Seit fast einem Jahr helfen in Weil am Rhein ehrenamtliche Behördenlotsen beim alltäglichen Schriftverkehr, bei Formularen und beim Umgang mit Behörden. Das Angebot im Quartierstreff August-Bauer-Straße kommt gut an, heißt es in einer Mitteilung. Nun sucht die Caritas weitere Engagierte zur Verstärkung.

 

Finanziert wird das Projekt durch das Ministerium für Soziales, Gesundheit und Integration aus Landesmitteln, die der Landtag von Baden-Württemberg beschlossen hat.

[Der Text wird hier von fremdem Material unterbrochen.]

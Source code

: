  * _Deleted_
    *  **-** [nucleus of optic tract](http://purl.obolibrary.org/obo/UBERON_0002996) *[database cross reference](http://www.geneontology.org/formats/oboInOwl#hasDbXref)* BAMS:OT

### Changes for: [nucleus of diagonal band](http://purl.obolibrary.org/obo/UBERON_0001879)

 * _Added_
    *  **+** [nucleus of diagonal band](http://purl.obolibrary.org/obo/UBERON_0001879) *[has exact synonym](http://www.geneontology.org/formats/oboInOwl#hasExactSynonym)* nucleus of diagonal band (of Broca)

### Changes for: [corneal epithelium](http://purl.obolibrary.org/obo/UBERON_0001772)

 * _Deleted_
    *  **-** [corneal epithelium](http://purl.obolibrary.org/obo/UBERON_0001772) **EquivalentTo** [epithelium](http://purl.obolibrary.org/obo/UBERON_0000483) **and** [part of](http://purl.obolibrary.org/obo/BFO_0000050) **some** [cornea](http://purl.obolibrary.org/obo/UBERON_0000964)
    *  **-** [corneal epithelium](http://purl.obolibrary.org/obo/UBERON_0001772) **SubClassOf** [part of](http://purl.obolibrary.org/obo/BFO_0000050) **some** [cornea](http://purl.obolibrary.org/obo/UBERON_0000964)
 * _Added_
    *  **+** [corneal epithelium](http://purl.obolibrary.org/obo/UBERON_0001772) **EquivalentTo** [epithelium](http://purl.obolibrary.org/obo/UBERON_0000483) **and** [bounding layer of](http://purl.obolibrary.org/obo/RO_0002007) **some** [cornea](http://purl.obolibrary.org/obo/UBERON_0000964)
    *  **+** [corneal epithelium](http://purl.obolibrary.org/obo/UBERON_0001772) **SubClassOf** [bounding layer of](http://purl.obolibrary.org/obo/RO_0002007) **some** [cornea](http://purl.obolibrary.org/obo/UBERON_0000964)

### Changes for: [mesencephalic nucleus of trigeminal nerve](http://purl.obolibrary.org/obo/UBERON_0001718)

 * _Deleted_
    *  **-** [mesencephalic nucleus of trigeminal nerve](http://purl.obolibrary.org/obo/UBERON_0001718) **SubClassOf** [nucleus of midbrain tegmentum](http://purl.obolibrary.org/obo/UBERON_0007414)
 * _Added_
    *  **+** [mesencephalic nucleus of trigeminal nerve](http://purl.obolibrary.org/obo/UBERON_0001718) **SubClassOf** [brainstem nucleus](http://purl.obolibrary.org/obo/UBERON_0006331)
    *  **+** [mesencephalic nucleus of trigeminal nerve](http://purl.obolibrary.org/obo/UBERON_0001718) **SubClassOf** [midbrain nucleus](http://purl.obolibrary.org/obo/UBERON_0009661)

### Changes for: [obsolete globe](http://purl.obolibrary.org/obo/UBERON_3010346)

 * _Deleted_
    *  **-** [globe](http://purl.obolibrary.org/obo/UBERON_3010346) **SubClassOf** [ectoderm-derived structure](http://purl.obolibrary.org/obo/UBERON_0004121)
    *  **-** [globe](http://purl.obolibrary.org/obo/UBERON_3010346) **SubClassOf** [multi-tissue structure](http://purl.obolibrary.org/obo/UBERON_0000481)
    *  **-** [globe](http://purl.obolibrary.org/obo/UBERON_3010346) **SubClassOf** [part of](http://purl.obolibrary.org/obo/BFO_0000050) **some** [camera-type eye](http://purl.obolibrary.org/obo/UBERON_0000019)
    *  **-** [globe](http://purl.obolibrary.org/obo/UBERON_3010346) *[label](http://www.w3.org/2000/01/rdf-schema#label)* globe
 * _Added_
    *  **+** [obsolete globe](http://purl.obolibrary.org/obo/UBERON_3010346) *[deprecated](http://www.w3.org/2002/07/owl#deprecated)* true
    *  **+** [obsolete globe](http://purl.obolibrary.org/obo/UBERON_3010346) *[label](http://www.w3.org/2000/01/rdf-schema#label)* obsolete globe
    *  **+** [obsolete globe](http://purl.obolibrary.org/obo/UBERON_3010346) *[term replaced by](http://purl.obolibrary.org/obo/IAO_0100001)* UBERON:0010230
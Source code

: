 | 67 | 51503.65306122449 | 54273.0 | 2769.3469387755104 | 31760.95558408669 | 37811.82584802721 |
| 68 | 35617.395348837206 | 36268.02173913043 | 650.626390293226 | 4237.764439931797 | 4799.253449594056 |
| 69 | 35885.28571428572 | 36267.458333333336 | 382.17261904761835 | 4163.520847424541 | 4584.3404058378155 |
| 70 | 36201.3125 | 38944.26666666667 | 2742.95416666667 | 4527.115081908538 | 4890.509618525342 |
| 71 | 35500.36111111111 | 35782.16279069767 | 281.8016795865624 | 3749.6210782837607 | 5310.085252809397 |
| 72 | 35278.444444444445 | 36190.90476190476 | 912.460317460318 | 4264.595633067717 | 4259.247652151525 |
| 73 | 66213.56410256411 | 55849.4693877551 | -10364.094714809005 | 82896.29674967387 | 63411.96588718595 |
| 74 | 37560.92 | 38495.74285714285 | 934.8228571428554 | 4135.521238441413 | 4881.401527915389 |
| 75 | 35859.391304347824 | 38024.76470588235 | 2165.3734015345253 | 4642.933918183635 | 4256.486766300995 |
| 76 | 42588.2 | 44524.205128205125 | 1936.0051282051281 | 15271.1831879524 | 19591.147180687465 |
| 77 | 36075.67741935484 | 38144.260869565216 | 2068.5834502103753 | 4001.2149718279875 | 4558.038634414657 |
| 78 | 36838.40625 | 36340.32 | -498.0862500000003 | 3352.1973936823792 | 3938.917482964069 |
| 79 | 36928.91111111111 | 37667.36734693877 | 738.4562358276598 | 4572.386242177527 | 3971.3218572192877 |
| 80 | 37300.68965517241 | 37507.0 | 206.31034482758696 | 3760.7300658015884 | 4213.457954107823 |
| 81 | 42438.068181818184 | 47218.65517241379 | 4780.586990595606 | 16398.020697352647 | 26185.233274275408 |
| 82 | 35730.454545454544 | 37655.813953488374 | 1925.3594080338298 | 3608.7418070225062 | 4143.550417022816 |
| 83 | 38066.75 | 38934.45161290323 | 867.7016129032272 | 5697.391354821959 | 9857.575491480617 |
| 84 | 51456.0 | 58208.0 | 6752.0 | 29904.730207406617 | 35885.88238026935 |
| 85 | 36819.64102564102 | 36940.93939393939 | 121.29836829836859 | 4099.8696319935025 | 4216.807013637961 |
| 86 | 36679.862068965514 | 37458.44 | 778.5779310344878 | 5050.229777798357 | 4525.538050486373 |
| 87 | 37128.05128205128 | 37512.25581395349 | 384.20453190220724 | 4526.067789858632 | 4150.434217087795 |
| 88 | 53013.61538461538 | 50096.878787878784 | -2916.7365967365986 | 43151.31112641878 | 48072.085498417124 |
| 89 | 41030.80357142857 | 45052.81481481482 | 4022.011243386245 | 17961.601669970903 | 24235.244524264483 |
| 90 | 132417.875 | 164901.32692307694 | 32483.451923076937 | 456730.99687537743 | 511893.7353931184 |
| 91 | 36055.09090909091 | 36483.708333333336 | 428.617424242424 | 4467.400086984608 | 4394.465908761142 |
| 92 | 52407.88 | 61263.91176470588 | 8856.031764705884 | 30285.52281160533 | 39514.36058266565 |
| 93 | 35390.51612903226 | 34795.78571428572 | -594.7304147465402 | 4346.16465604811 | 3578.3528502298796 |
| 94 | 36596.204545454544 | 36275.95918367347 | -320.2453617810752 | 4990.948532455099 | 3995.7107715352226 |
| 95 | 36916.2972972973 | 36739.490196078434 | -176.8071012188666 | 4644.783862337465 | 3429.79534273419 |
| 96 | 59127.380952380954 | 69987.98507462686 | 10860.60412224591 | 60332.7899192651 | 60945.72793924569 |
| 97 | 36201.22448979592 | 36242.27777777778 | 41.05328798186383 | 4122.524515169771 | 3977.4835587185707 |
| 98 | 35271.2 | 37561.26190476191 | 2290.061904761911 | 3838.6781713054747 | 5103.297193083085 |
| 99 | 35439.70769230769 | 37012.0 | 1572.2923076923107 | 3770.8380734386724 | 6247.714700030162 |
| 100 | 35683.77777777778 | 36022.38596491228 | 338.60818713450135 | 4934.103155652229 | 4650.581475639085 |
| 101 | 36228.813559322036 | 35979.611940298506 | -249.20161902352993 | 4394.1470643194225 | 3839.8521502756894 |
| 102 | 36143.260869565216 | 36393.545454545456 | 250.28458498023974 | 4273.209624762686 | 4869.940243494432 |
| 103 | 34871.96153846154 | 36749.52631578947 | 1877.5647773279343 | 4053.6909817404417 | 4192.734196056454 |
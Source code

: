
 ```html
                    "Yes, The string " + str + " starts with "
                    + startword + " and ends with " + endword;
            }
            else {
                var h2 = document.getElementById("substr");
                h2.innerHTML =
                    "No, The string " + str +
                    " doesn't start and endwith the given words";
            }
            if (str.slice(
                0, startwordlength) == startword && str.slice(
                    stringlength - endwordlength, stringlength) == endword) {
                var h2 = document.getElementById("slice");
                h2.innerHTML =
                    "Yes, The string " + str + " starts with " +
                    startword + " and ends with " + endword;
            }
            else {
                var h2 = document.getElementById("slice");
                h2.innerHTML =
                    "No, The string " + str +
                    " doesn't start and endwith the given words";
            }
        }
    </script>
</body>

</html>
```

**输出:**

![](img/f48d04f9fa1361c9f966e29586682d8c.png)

Im März letzten Jahres starteten die Behördenlotsen mit Sprechstunden alle 14 Tage im Quartierstreff August-Bauer-Straße 3, bei denen sie Personen mit eingeschränkten Kenntnissen helfen, ihren alltäglichen Schriftverkehr zu bewältigen.

Es stellte sich jedoch heraus, dass viele Menschen eine schnellere Hilfe brauchen. Seit September findet die Sprechzeit daher jede Woche mittwochs von 16 bis 18 Uhr statt. Mit dem ausgeweiteten Angebot stieg auch die Nachfrage weiter: Inzwischen kommen in der Regel drei bis fünf Personen, um Hilfe bei Anträgen und der Beantwortung von Briefen zu erhalten.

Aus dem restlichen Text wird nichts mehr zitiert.